We have zero doubt that Aidan O’Brien is the greatest trainer of the TRC Global Rankings era. As our rankings have now completed their first decade, we are choosing to summarise the history of each category by means of the data. And there is no more obvious conclusion than the Irish trainer being the tops.
While many racing fans would instantly concur with the expression that O’Brien’s career justifies the belief that he has no peers, we have reached the same conclusion by quantitative methods.
TRC Global Rankings constructs a massive network of comparisons between every trainer in the world using the results of Group and Graded races, considering the head-to-head match-ups between their horses as evidence of their impact on the sport.
To repeat: we have found no more effective mathematical device for predicting future results than paired comparisons between competitors, weighted according to the sustainability of the relationships which they describe.
In the rankings of November 5, 2017, O’Brien had won so many of these key match-ups that his Performance Index rose to 1098.
This isn’t some abstract figure, but it translates to what is known as an odds ratio, an objective measure of competitive strength. We cannot go anywhere close to saying these figures are training skill, because any attempt to infer that from a trainer’s results is confounded by the different quality of their horses.
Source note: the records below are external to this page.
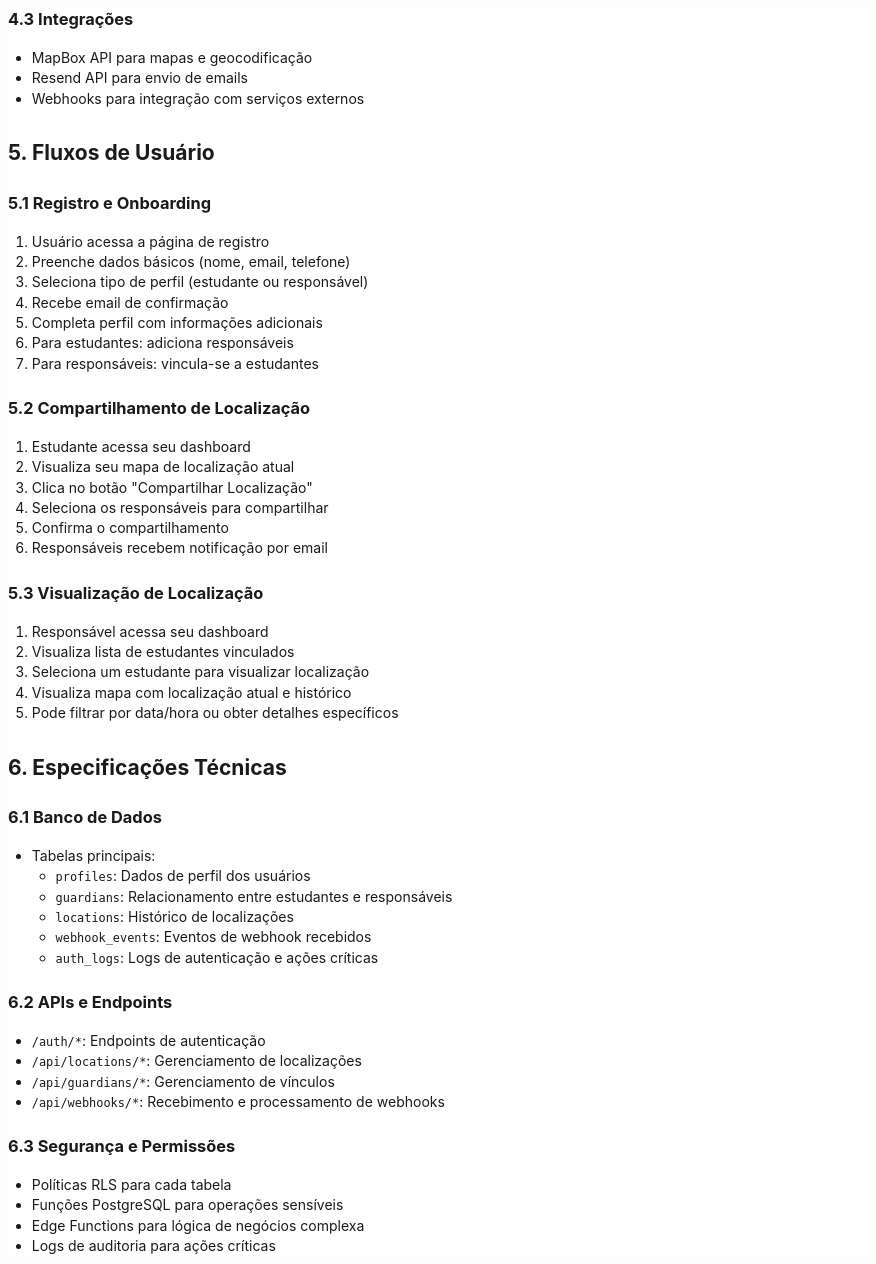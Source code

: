 ### 4.3 Integrações
- MapBox API para mapas e geocodificação
- Resend API para envio de emails
- Webhooks para integração com serviços externos

## 5. Fluxos de Usuário

### 5.1 Registro e Onboarding
1. Usuário acessa a página de registro
2. Preenche dados básicos (nome, email, telefone)
3. Seleciona tipo de perfil (estudante ou responsável)
4. Recebe email de confirmação
5. Completa perfil com informações adicionais
6. Para estudantes: adiciona responsáveis
7. Para responsáveis: vincula-se a estudantes

### 5.2 Compartilhamento de Localização
1. Estudante acessa seu dashboard
2. Visualiza seu mapa de localização atual
3. Clica no botão "Compartilhar Localização"
4. Seleciona os responsáveis para compartilhar
5. Confirma o compartilhamento
6. Responsáveis recebem notificação por email

### 5.3 Visualização de Localização
1. Responsável acessa seu dashboard
2. Visualiza lista de estudantes vinculados
3. Seleciona um estudante para visualizar localização
4. Visualiza mapa com localização atual e histórico
5. Pode filtrar por data/hora ou obter detalhes específicos

## 6. Especificações Técnicas

### 6.1 Banco de Dados
- Tabelas principais:
  - `profiles`: Dados de perfil dos usuários
  - `guardians`: Relacionamento entre estudantes e responsáveis
  - `locations`: Histórico de localizações
  - `webhook_events`: Eventos de webhook recebidos
  - `auth_logs`: Logs de autenticação e ações críticas

### 6.2 APIs e Endpoints
- `/auth/*`: Endpoints de autenticação
- `/api/locations/*`: Gerenciamento de localizações
- `/api/guardians/*`: Gerenciamento de vínculos
- `/api/webhooks/*`: Recebimento e processamento de webhooks

### 6.3 Segurança e Permissões
- Políticas RLS para cada tabela
- Funções PostgreSQL para operações sensíveis
- Edge Functions para lógica de negócios complexa
- Logs de auditoria para ações críticas
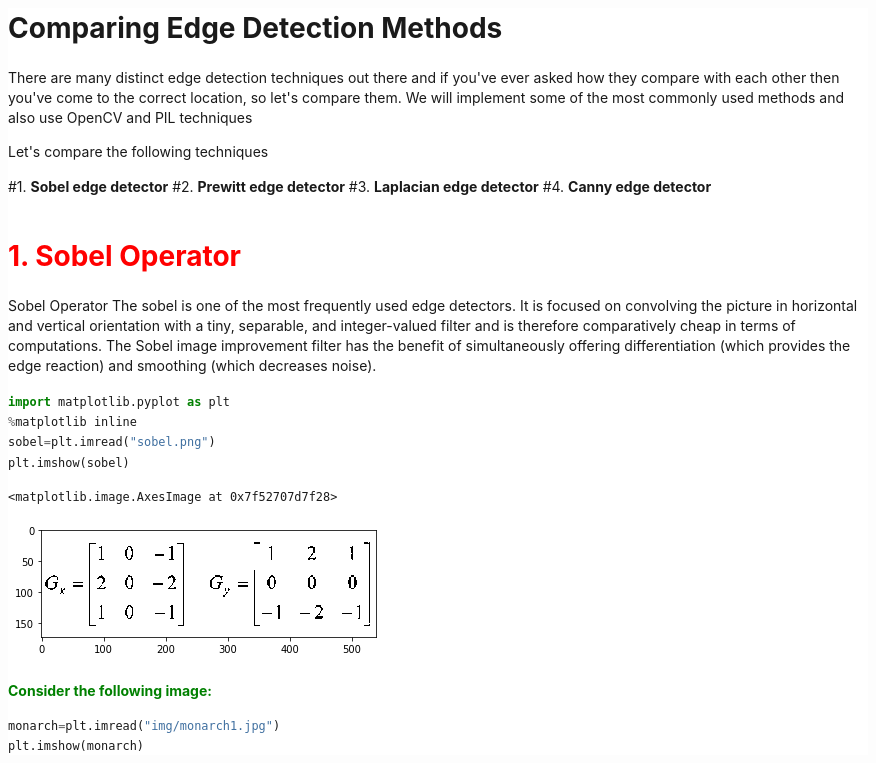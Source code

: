 
# Comparing Edge Detection Methods

There are many distinct edge detection techniques out there and if you've ever asked how they compare with each other then you've come to the correct location, so let's compare them.
We will implement some of the most commonly used methods and also use OpenCV and PIL techniques

Let's compare the following techniques

#1. **Sobel edge detector**
#2. **Prewitt edge detector**
#3. **Laplacian edge detector**
#4. **Canny edge detector**

# <font color=red>**1. Sobel Operator**</font>

Sobel Operator The sobel is one of the most frequently used edge detectors. It is focused on convolving the picture in horizontal and vertical orientation with a tiny, separable, and integer-valued filter and is therefore comparatively cheap in terms of computations. The Sobel image improvement filter has the benefit of simultaneously offering differentiation (which provides the edge reaction) and smoothing (which decreases noise).


```python
import matplotlib.pyplot as plt
%matplotlib inline
sobel=plt.imread("sobel.png")
plt.imshow(sobel)
```




    <matplotlib.image.AxesImage at 0x7f52707d7f28>




![png](img/output_5_1.png)


<font color=green>**Consider the following image:**</font>


```python
monarch=plt.imread("img/monarch1.jpg")
plt.imshow(monarch)
```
You could say that a trainer’s true skill is his or her ability to assemble a coterie of powerful owners and persuade each one of them continuously that their best interests are being served.
O’Brien is a phenomenon. At his peak TRC Performance Index, he had saddled 148 Group winners in the rolling 3-year-window we use to measure a trainer’s impact. No fewer than 66 of these came at G1 level, with 30 in G2s and 52 in G3s.
As last week’s article on jockeys chose to say of O’Brien’s No 1 jockey Ryan Moore, we have severe doubts these numbers will ever be eclipsed. Perhaps O’Brien’s most notable TRC-related statistic is the staggering 146 weeks at World Number One.
Only six trainers have ever reached World Number One, as opposed to eight jockeys, as detailed last time. Moreover, it is easy to infer from the table that only eight trainers have ever occupied the top three slots.
Charlie Appleby, the Godolphin trainer, is the current World Number One. Over the last three years, he has proved beyond all doubt he can make the magic happen for Sheikh Mohammed’s operation.
Chad Brown, Todd Pletcher and Bob Baffert have dominated U.S. racing during the TRC era. It is surprising that Baffert has never made the top spot, but nobody has a better hand of Classic aspirants in 2020 than the California-based handler, even though one of his most important prospects, Nadal, has just been retired through injury. Nevertheless, it is Chad Brown, on the opposite coast, who is more likely to send out Group winners right now, according to our numbers.
Winx’s trainer, Chris Waller, is the clear Australian Number One in the table. He has been eclipsed by another Godolphin trainer, James Cummings, over the last year, but Bart’s grandson still has some way to go to match Waller’s peak rating of 1060.